[Rendered images with source text]
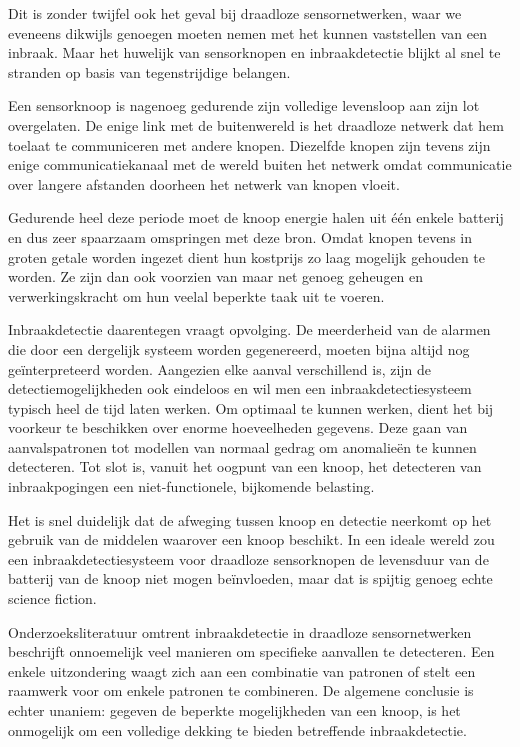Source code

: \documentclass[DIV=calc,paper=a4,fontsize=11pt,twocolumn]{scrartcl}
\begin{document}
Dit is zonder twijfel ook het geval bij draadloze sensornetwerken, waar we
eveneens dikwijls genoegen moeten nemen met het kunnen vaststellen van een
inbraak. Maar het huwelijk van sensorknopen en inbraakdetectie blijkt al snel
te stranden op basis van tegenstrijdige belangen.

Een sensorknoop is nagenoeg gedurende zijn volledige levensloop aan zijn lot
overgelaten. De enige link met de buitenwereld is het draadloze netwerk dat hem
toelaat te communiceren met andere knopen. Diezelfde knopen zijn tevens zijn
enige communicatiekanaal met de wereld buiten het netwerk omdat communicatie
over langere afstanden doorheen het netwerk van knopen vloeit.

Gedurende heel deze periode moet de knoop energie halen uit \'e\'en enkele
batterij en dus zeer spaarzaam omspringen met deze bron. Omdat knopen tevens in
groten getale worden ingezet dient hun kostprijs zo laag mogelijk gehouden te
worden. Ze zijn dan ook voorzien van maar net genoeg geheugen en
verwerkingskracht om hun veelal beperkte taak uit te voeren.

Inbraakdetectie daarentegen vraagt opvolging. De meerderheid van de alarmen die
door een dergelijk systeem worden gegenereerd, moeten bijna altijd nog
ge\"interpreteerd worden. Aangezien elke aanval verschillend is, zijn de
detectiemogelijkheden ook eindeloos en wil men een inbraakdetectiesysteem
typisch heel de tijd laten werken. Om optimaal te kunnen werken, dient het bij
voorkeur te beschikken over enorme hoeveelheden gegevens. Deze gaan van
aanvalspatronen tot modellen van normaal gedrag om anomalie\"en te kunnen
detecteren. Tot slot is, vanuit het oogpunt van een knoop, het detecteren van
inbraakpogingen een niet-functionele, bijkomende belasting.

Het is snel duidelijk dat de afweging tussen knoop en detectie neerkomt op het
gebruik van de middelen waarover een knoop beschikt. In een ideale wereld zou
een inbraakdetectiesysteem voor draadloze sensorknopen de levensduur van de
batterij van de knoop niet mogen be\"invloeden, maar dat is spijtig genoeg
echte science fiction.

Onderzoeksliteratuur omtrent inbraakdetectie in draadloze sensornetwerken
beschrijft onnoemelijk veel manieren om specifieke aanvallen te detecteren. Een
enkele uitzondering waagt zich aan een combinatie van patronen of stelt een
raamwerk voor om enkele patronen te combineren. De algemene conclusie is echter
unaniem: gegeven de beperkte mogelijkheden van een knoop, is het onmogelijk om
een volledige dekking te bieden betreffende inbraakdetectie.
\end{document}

» Directions for this task: Set down each line from the line containing "groten getale worden" through the final line of the data, exactly and with nothing added.

» The answer:
groten getale worden ingezet dient hun kostprijs zo laag mogelijk gehouden te
worden. Ze zijn dan ook voorzien van maar net genoeg geheugen en
verwerkingskracht om hun veelal beperkte taak uit te voeren.

Inbraakdetectie daarentegen vraagt opvolging. De meerderheid van de alarmen die
door een dergelijk systeem worden gegenereerd, moeten bijna altijd nog
ge\"interpreteerd worden. Aangezien elke aanval verschillend is, zijn de
detectiemogelijkheden ook eindeloos en wil men een inbraakdetectiesysteem
typisch heel de tijd laten werken. Om optimaal te kunnen werken, dient het bij
voorkeur te beschikken over enorme hoeveelheden gegevens. Deze gaan van
aanvalspatronen tot modellen van normaal gedrag om anomalie\"en te kunnen
detecteren. Tot slot is, vanuit het oogpunt van een knoop, het detecteren van
inbraakpogingen een niet-functionele, bijkomende belasting.

Het is snel duidelijk dat de afweging tussen knoop en detectie neerkomt op het
gebruik van de middelen waarover een knoop beschikt. In een ideale wereld zou
een inbraakdetectiesysteem voor draadloze sensorknopen de levensduur van de
batterij van de knoop niet mogen be\"invloeden, maar dat is spijtig genoeg
echte science fiction.

Onderzoeksliteratuur omtrent inbraakdetectie in draadloze sensornetwerken
beschrijft onnoemelijk veel manieren om specifieke aanvallen te detecteren. Een
enkele uitzondering waagt zich aan een combinatie van patronen of stelt een
raamwerk voor om enkele patronen te combineren. De algemene conclusie is echter
unaniem: gegeven de beperkte mogelijkheden van een knoop, is het onmogelijk om
een volledige dekking te bieden betreffende inbraakdetectie.
\end{document}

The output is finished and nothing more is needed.